Publicity is the basic attribute of modern education, which refers to the nature that education involves the use of public, public finance and social resources, affects the common necessary interests of social members, and the possibility of their common consumption and utilization is open to all members, and the results are shared by all members of society.
Education, as a public welfare undertaking based on society, can not be simply equated with general commodities, but must be managed by establishing a school system and formulating norms through state power. On the one hand, as important organizations and occupations that undertake the responsibility of national education, schools and teachers' occupations are also public. Compared with ordinary organizations and occupations, the behavior of schools and teachers should be restricted and supervised to a certain extent.

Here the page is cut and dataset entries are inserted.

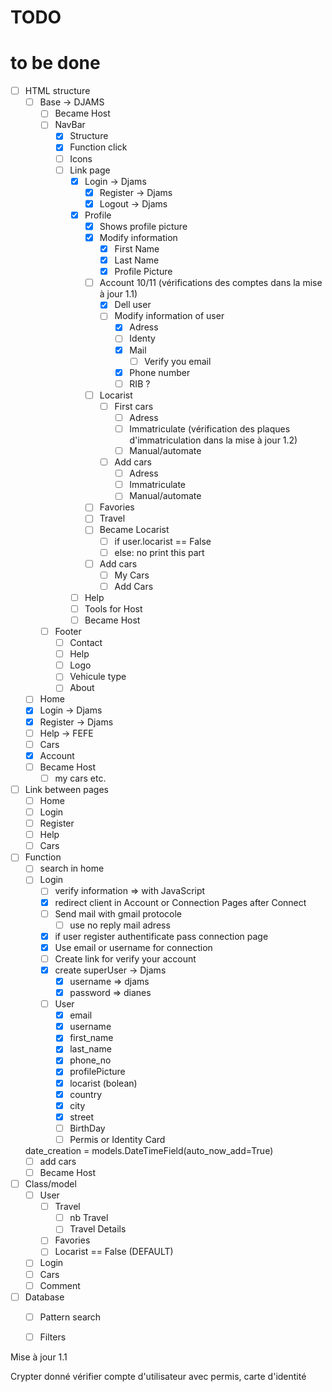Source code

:# TODO

# to be done 

- [ ] HTML structure
    - [ ] Base -> DJAMS
        - [ ] Became Host
        - [ ] NavBar
            - [X] Structure
            - [X] Function click
            - [ ] Icons
            - [ ] Link page
                - [X] Login -> Djams
                    - [X] Register -> Djams
                    - [X] Logout -> Djams
                - [X] Profile
                    - [X] Shows profile picture
                    - [X] Modify information 
                        - [X] First Name
                        - [X] Last Name
                        - [X] Profile Picture
                    - [ ] Account 10/11 (vérifications des comptes dans la mise à jour 1.1)
                        - [X] Dell user
                        - [ ] Modify information of user
                            - [X] Adress
                            - [ ] Identy
                            - [X] Mail
                                - [ ] Verify you email
                            - [X] Phone number
                            - [ ] RIB ?
                    - [ ] Locarist
                        - [ ] First cars
                            - [ ] Adress
                            - [ ] Immatriculate (vérification des plaques d'immatriculation dans la mise à jour 1.2)
                            - [ ] Manual/automate
                        - [ ] Add cars
                            - [ ] Adress
                            - [ ] Immatriculate
                            - [ ] Manual/automate
                    - [ ] Favories
                    - [ ] Travel
                    - [ ] Became Locarist
                        - [ ] if user.locarist == False
                        - [ ] else: no print this part
                    - [ ] Add cars
                        - [ ] My Cars
                        - [ ] Add Cars
                - [ ] Help
                - [ ] Tools for Host
                - [ ] Became Host
        - [ ] Footer
            - [ ] Contact
            - [ ] Help
            - [ ] Logo
            - [ ] Vehicule type
            - [ ] About
    - [ ] Home
    - [X] Login -> Djams
    - [X] Register -> Djams
    - [ ] Help -> FEFE
    - [ ] Cars
    - [X] Account
    - [ ] Became Host
        - [ ] my cars
        etc.
    
- [ ] Link between pages
    - [ ] Home
    - [ ] Login
    - [ ] Register
    - [ ] Help
    - [ ] Cars

- [ ] Function
    - [ ] search in home 
    - [ ] Login
        - [ ] verify information => with JavaScript
        - [X] redirect client in Account or Connection Pages after Connect
        - [ ] Send mail with gmail protocole
            - [ ] use no reply mail adress
        - [X] if user register authentificate pass connection page
        - [X] Use email or username for connection
        - [ ] Create link for verify your account
        - [X] create superUser -> Djams
            - [X] username => djams
            - [X] password => dianes
        - [ ] User
            - [X] email
            - [X] username
            - [X] first_name
            - [X] last_name
            - [X] phone_no
            - [X] profilePicture
            - [X] locarist (bolean)
            - [X] country
            - [X] city
            - [X] street
            - [ ] BirthDay
            - [ ] Permis or Identity Card

    date_creation = models.DateTimeField(auto_now_add=True)
    - [ ] add cars
    - [ ] Became Host

- [ ] Class/model
    - [ ] User
        - [ ] Travel
            - [ ] nb Travel
            - [ ] Travel Details
        - [ ] Favories
        - [ ] Locarist == False (DEFAULT)
    - [ ] Login
    - [ ] Cars
    - [ ] Comment
- [ ] Database
    - [ ] Pattern search
    - [ ] Filters





Mise à jour 1.1

Crypter donné
vérifier compte d'utilisateur avec permis, carte d'identité

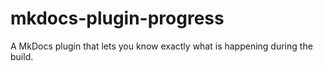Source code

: # mkdocs-plugin-progress
A MkDocs plugin that lets you know exactly what is happening during the build.
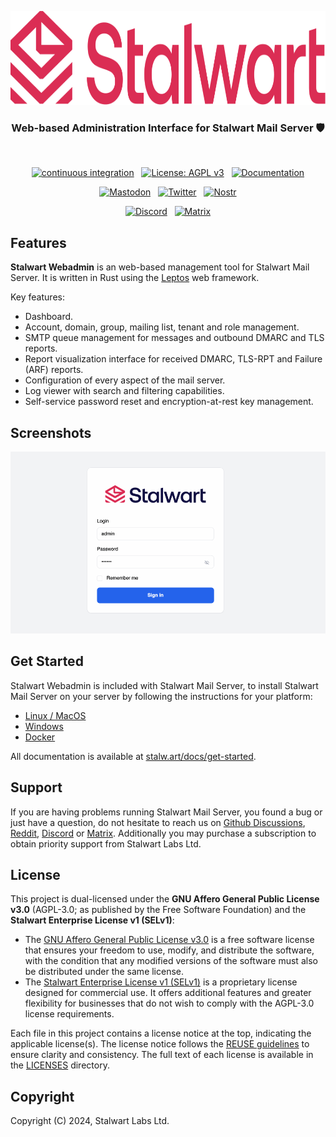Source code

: <p align="center">
    <a href="https://stalw.art">
    <img src="./img/logo-red.svg" height="150">
    </a>
</p>

<h3 align="center">
  Web-based Administration Interface for Stalwart Mail Server 🛡️
</h3>

<br>

<p align="center">
  <a href="https://github.com/stalwartlabs/webadmin/actions/workflows/build.yml"><img src="https://img.shields.io/github/actions/workflow/status/stalwartlabs/webadmin/build.yml?style=flat-square" alt="continuous integration"></a>
  &nbsp;
  <a href="https://www.gnu.org/licenses/agpl-3.0"><img src="https://img.shields.io/badge/License-AGPL_v3-blue.svg?label=license&style=flat-square" alt="License: AGPL v3"></a>
  &nbsp;
  <a href="https://stalw.art/docs/get-started/"><img src="https://img.shields.io/badge/read_the-docs-red?style=flat-square" alt="Documentation"></a>
</p>
<p align="center">
  <a href="https://mastodon.social/@stalwartlabs"><img src="https://img.shields.io/mastodon/follow/109929667531941122?style=flat-square&logo=mastodon&color=%236364ff&label=Follow%20on%20Mastodon" alt="Mastodon"></a>
  &nbsp;
  <a href="https://twitter.com/stalwartlabs"><img src="https://img.shields.io/twitter/follow/stalwartlabs?style=flat-square&logo=x&label=Follow%20on%20Twitter" alt="Twitter"></a>
  &nbsp;
  <a href="nostr:npub167hk2ermhky3pmudc3q0d2vnnhcesdgsrcqgywv447ls4xs5u89q5d6395"><img src="https://img.shields.io/nostr-band/followers/npub167hk2ermhky3pmudc3q0d2vnnhcesdgsrcqgywv447ls4xs5u89q5d6395?style=flat-square&logo=chatbot&label=Follow%20on%20Nostr" alt="Nostr"></a>
</p>
<p align="center">
  <a href="https://discord.gg/jtgtCNj66U"><img src="https://img.shields.io/discord/923615863037390889?label=Join%20Discord&logo=discord&style=flat-square" alt="Discord"></a>
  &nbsp;
  <a href="https://matrix.to/#/#stalwart:matrix.org"><img src="https://img.shields.io/matrix/stalwartmail%3Amatrix.org?label=Join%20Matrix&logo=matrix&style=flat-square" alt="Matrix"></a>
</p>

## Features

**Stalwart Webadmin** is an web-based management tool for Stalwart Mail Server. It is written in Rust using the [Leptos](https://github.com/leptos-rs/leptos) web framework.

Key features:

- Dashboard.
- Account, domain, group, mailing list, tenant and role management.
- SMTP queue management for messages and outbound DMARC and TLS reports.
- Report visualization interface for received DMARC, TLS-RPT and Failure (ARF) reports.
- Configuration of every aspect of the mail server.
- Log viewer with search and filtering capabilities.
- Self-service password reset and encryption-at-rest key management.

## Screenshots

<img src="./img/screencast-setup.gif">

## Get Started

Stalwart Webadmin is included with Stalwart Mail Server, to install Stalwart Mail Server on your server by following the instructions for your platform:

- [Linux / MacOS](https://stalw.art/docs/install/linux)
- [Windows](https://stalw.art/docs/install/windows)
- [Docker](https://stalw.art/docs/install/docker)

All documentation is available at [stalw.art/docs/get-started](https://stalw.art/docs/get-started).

## Support

If you are having problems running Stalwart Mail Server, you found a bug or just have a question,
do not hesitate to reach us on [Github Discussions](https://github.com/stalwartlabs/mail-server/discussions),
[Reddit](https://www.reddit.com/r/stalwartlabs), [Discord](https://discord.gg/aVQr3jF8jd) or [Matrix](https://matrix.to/#/#stalwart:matrix.org).
Additionally you may purchase a subscription to obtain priority support from Stalwart Labs Ltd.

## License

This project is dual-licensed under the **GNU Affero General Public License v3.0** (AGPL-3.0; as published by the Free Software Foundation) and the **Stalwart Enterprise License v1 (SELv1)**:

- The [GNU Affero General Public License v3.0](./LICENSES/AGPL-3.0-only.txt) is a free software license that ensures your freedom to use, modify, and distribute the software, with the condition that any modified versions of the software must also be distributed under the same license. 
- The [Stalwart Enterprise License v1 (SELv1)](./LICENSES/LicenseRef-SEL.txt) is a proprietary license designed for commercial use. It offers additional features and greater flexibility for businesses that do not wish to comply with the AGPL-3.0 license requirements. 

Each file in this project contains a license notice at the top, indicating the applicable license(s). The license notice follows the [REUSE guidelines](https://reuse.software/) to ensure clarity and consistency. The full text of each license is available in the [LICENSES](./LICENSES/) directory.
  
## Copyright

Copyright (C) 2024, Stalwart Labs Ltd.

Ensuring teaching quality and educating students are the basic duties of schools and teachers. It is against the publicity requirements of schools and teachers' professions to make up lessons for profit. On the other hand, the publicity of education requires the state to actively intervene to avoid negative external effects, and state public institutions should intervene to safeguard public interests instead of letting the market go.
The paid make-up lessons implemented by schools and in-service teachers have affected teachers' image, led to the decline of teachers' social prestige, and objectively produced great negative effects, which require active governance measures.